Brian breathed out a long sigh.

“You’re right. You’re right. I thought he would love me. I keep hoping he’ll love me. This guy whose relationship I destroyed. And occasionally I go back to him. We… occasionally fall into the old routine and I can’t stop hoping, and he won’t stop loving his ex. He’s over at the hospital with him right now. And… even though I wronged him, and he’s in a really bad away… I can’t stop hating him.”

AT LAST PERIOD, Will stopped by Brendan’s locker. Brendan had been talking to Stanley Kirkpatrick, and Stanley nodded and left and then Brendan said, “What’s up, Will?”

“It’s just,” Will said.

“It’s just what?” Brendan laughed. “You ready to go to the hospital? Isn’t that a strange question? You are going with us? I thought you were?”

“Yes,” Will said, “of course.”

“Cool. You can ride shotgun.”

“I just wanted to say I was sorry about this morning. I wasn’t calling you gay. I don’t know what I was doing. But I wasn’t trying to—”

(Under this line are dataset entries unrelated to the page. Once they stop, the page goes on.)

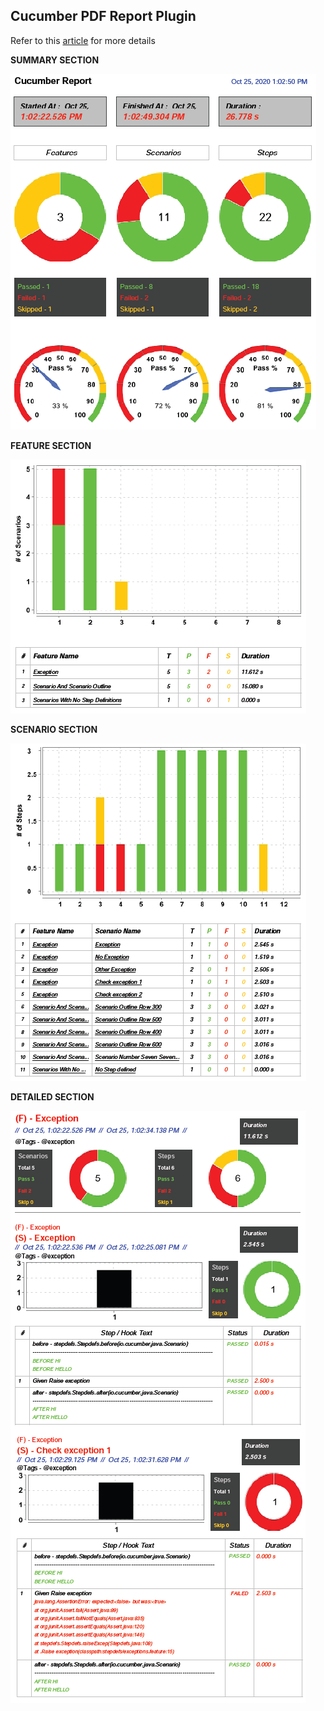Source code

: ## Cucumber PDF Report Plugin

Refer to this [article](https://grasshopper.tech/2224/) for more details

**SUMMARY SECTION**

![sample](cucumber-pdf-plugin/summary.png)

**FEATURE SECTION**

![sample](cucumber-pdf-plugin/feature.png)

**SCENARIO SECTION**

![sample](cucumber-pdf-plugin/scenario.png)

**DETAILED SECTION**

![sample](cucumber-pdf-plugin/details.png)
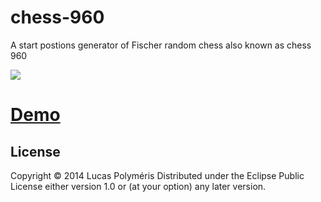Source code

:# chess-960

A start postions generator of Fischer random chess also known as chess 960

![](https://github.com/Average-user/Chess-960-start-generation/blob/master/resources/public/img/demo.png?raw=true)
# [Demo](https://average-user.github.io/Chess-960-start-generation/)

## License

Copyright © 2014 Lucas Polyméris
Distributed under the Eclipse Public License either version 1.0 or (at your option) any later version.
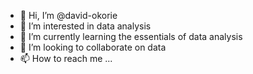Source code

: - 👋 Hi, I’m @david-okorie
- 👀 I’m interested in data analysis
- 🌱 I’m currently learning the essentials of data analysis
- 💞️ I’m looking to collaborate on data
- 📫 How to reach me ...

<!---
david-okorie/david-okorie is a ✨ special ✨ repository because its `README.md` (this file) appears on your GitHub profile.
You can click the Preview link to take a look at your changes.
--->
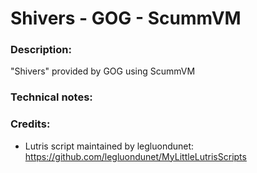 
# Shivers - GOG - ScummVM
### Description:
"Shivers" provided by GOG using ScummVM
### Technical notes:
### Credits:
- Lutris script maintained by legluondunet: https://github.com/legluondunet/MyLittleLutrisScripts
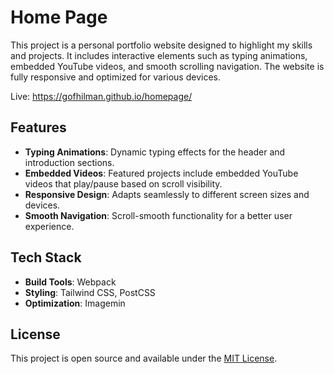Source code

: # Home Page

This project is a personal portfolio website designed to highlight my skills and projects. It includes interactive elements such as typing animations, embedded YouTube videos, and smooth scrolling navigation. The website is fully responsive and optimized for various devices.

Live: <https://gofhilman.github.io/homepage/>

## Features

- **Typing Animations**: Dynamic typing effects for the header and introduction sections.
- **Embedded Videos**: Featured projects include embedded YouTube videos that play/pause based on scroll visibility.
- **Responsive Design**: Adapts seamlessly to different screen sizes and devices.
- **Smooth Navigation**: Scroll-smooth functionality for a better user experience.

## Tech Stack

- **Build Tools**: Webpack
- **Styling**: Tailwind CSS, PostCSS
- **Optimization**: Imagemin

## License

This project is open source and available under the [MIT License](LICENSE).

“Will,” Brendan put a hand on his shoulder, “it’s cool. Shut up and let’s go.”

“You know, before I found out what was going on, and Layla was all quiet this morning, I thought it was me. I thought it was my fault cause I did something wrong on the date. When she told me the truth I actually felt relieved. Isn’t that horrible? As long as it wasn’t my fault, I was relieved.”

Brendan turned Will a half exhausted smile and said, “You worry too much, Klasko, you know that?”